### [EXERCISE OBJECTIVE]
The answer must be every line from the entries below that includes "init".

### [DATA FOR PROCESSING]
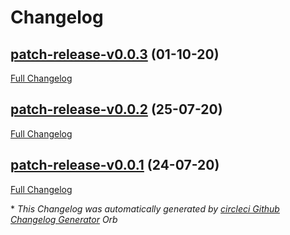 # Changelog

## [patch-release-v0.0.3](https://github.com/onimur/circleci-common-tools/tree/patch-release-v0.0.3) (01-10-20)

[Full Changelog](https://github.com/onimur/circleci-common-tools/compare/patch-release-v0.0.2...patch-release-v0.0.3)

## [patch-release-v0.0.2](https://github.com/onimur/circleci-common-tools/tree/patch-release-v0.0.2) (25-07-20)

[Full Changelog](https://github.com/onimur/circleci-common-tools/compare/patch-release-v0.0.1...patch-release-v0.0.2)

## [patch-release-v0.0.1](https://github.com/onimur/circleci-common-tools/tree/patch-release-v0.0.1) (24-07-20)

[Full Changelog](https://github.com/onimur/circleci-common-tools/compare/c4dbe75d929c01f90d22057d74094391aea368b6...patch-release-v0.0.1)



\* *This Changelog was automatically generated by [circleci Github Changelog Generator](https://github.com/onimur/circleci-github-changelog-generator) Orb*
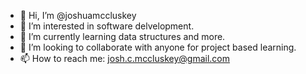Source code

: - 👋 Hi, I’m @joshuamccluskey
- 👀 I’m interested in software delvelopment.
- 🌱 I’m currently learning data structures and more.
- 💞️ I’m looking to collaborate with anyone for project based learning.
- 📫 How to reach me: josh.c.mccluskey@gmail.com

<!---
joshuamccluskey/joshuamccluskey is a ✨ special ✨ repository because its `README.md` (this file) appears on your GitHub profile.
You can click the Preview link to take a look at your changes.
--->

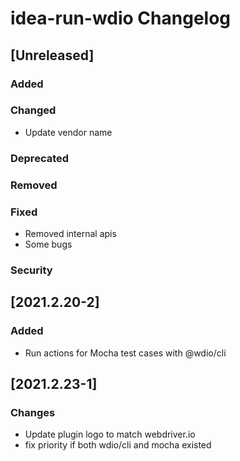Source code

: <!-- Keep a Changelog guide -> https://keepachangelog.com -->

# idea-run-wdio Changelog

## [Unreleased]
### Added

### Changed
- Update vendor name

### Deprecated

### Removed

### Fixed
- Removed internal apis
- Some bugs

### Security


## [2021.2.20-2]

### Added
- Run actions for Mocha test cases with @wdio/cli


## [2021.2.23-1]

### Changes
- Update plugin logo to match webdriver.io
- fix priority if both wdio/cli and mocha existed
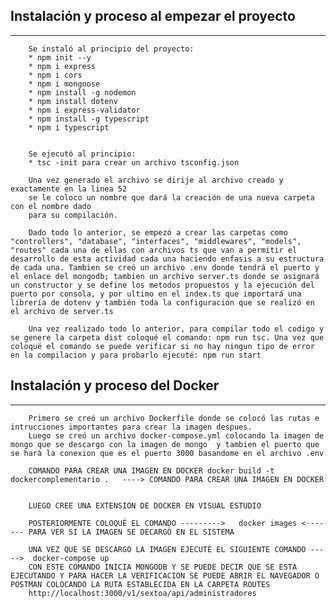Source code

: 
## Instalación y proceso al empezar el proyecto 
***

        Se instaló al principio del proyecto:
        * npm init --y
        * npm i express
        * npm i cors
        * npm i mongoose
        * npm install -g nodemon
        * npm install dotenv
        * npm i express-validator
        * npm install -g typescript
        * npm i typescript


        Se ejecutó al principio: 
        * tsc -init para crear un archivo tsconfig.json

        Una vez generado el archivo se dirije al archivo creado y exactamente en la linea 52 
        se le coloco un nombre que dará la creación de una nueva carpeta con el nombre dado 
        para su compilación.

        Dado todo lo anterior, se empezó a crear las carpetas como "controllers", "database", "interfaces", "middlewares", "models", "routes" cada una de ellas con archivos ts que van a permitir el desarrollo de esta actividad cada una haciendo enfasis a su estructura de cada una. Tambien se creó un archivo .env donde tendrá el puerto y el enlace del mongodb; tambien un archivo server.ts donde se asignará un constructor y se define los metodos propuestos y la ejecución del puerto por consola, y por ultimo en el index.ts que importará una librería de dotenv y también toda la configuración que se realizó en el archivo de server.ts

        Una vez realizado todo lo anterior, para compilar todo el codigo y se genere la carpeta dist coloqué el comando: npm run tsc. Una vez que coloqué el comando se puede verificar si no hay ningun tipo de error en la compilacion y para probarlo ejecuté: npm run start



## Instalación y proceso del Docker
***       

        Primero se creó un archivo Dockerfile donde se colocó las rutas e intrucciones importantes para crear la imagen despues.
        Luego se creó un archivo docker-compose.yml colocando la imagen de mongo que se descargo con la imagen de mongo  y tambien el puerto que se harà la conexion que es el puerto 3000 basandome en el archivo .env

        COMANDO PARA CREAR UNA IMAGEN EN DOCKER docker build -t dockercomplementario .   ----> COMANDO PARA CREAR UNA IMAGEN EN DOCKER


        LUEGO CREE UNA EXTENSION DE DOCKER EN VISUAL ESTUDIO

        POSTERIORMENTE COLOQUÉ EL COMANDO --------->   docker images <------- PARA VER SI LA IMAGEN SE DECARGÓ EN EL SISTEMA

        UNA VEZ QUE SE DESCARGO LA IMAGEN EJECUTÉ EL SIGUIENTE COMANDO ----->  docker-compose up
        CON ESTE COMANDO INICIA MONGODB Y SE PUEDE DECIR QUE SE ESTA EJECUTANDO Y PARA HACER LA VERIFICACION SE PUEDE ABRIR EL NAVEGADOR O POSTMAN COLOCANDO LA RUTA ESTABLECIDA EN LA CARPETA ROUTES 
        http://localhost:3000/v1/sextoa/api/administradores

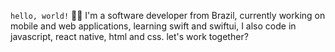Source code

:`hello, world!` 👋🏻 I'm a software developer from Brazil, currently working on mobile and web applications, learning swift and swiftui, I also code in javascript, react native, html and css. let's work together?

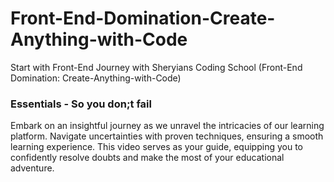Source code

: # Front-End-Domination-Create-Anything-with-Code
Start with Front-End Journey with Sheryians Coding School (Front-End Domination: Create-Anything-with-Code)

### Essentials - So you don;t fail

Embark on an insightful journey as we unravel the intricacies of our learning platform. Navigate uncertainties with proven techniques, ensuring a smooth learning experience. This video      serves as your guide, equipping you to confidently resolve doubts and make the most of your educational adventure.

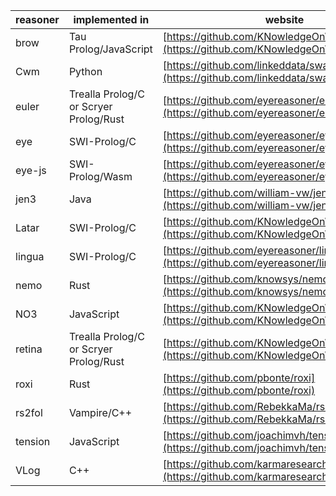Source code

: | reasoner | implemented in | website |
| --------- | ---------- | ----------- |
| brow | Tau Prolog/JavaScript | [https://github.com/KNowledgeOnWebScale/brow](https://github.com/KNowledgeOnWebScale/brow) |
| Cwm | Python | [https://github.com/linkeddata/swap](https://github.com/linkeddata/swap) |
| euler | Trealla Prolog/C or Scryer Prolog/Rust | [https://github.com/eyereasoner/euler](https://github.com/eyereasoner/euler) |
| eye | SWI-Prolog/C | [https://github.com/eyereasoner/eye](https://github.com/eyereasoner/eye) |
| eye-js | SWI-Prolog/Wasm | [https://github.com/eyereasoner/eye-js](https://github.com/eyereasoner/eye-js) |
| jen3 | Java | [https://github.com/william-vw/jen3](https://github.com/william-vw/jen3) |
| Latar | SWI-Prolog/C | [https://github.com/KNowledgeOnWebScale/Latar](https://github.com/KNowledgeOnWebScale/Latar) |
| lingua | SWI-Prolog/C | [https://github.com/eyereasoner/lingua](https://github.com/eyereasoner/lingua) |
| nemo | Rust | [https://github.com/knowsys/nemo](https://github.com/knowsys/nemo) |
| NO3 | JavaScript | [https://github.com/KNowledgeOnWebScale/NO3](https://github.com/KNowledgeOnWebScale/NO3) |
| retina | Trealla Prolog/C or Scryer Prolog/Rust | [https://github.com/KNowledgeOnWebScale/retina](https://github.com/KNowledgeOnWebScale/retina) |
| roxi | Rust | [https://github.com/pbonte/roxi](https://github.com/pbonte/roxi) |
| rs2fol | Vampire/C++ | [https://github.com/RebekkaMa/rs2fol](https://github.com/RebekkaMa/rs2fol) |
| tension | JavaScript | [https://github.com/joachimvh/tension.js](https://github.com/joachimvh/tension.js) |
| VLog | C++ | [https://github.com/karmaresearch/vlog](https://github.com/karmaresearch/vlog) |
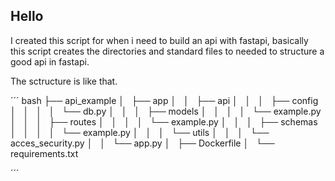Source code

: 
## Hello 
I created this script for when i need to build an api with fastapi, basically this script creates the  directories and standard files to needed to structure a good api in fastapi.

The sctructure is like that.

´´´ bash
├── api_example
│   ├── app
│   │   ├── api
│   │   │   ├── config
│   │   │   │   └── db.py
│   │   │   ├── models
│   │   │   │   └── example.py
│   │   │   ├── routes
│   │   │   │   └── example.py
│   │   │   ├── schemas
│   │   │   │   └── example.py
│   │   │   └── utils
│   │   │       └── acces_security.py
│   │   └── app.py
│   ├── Dockerfile
│   └── requirements.txt


´´´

### [RESPONSE]
        * npm init --y
        * tsc -init para crear un archivo tsconfig.json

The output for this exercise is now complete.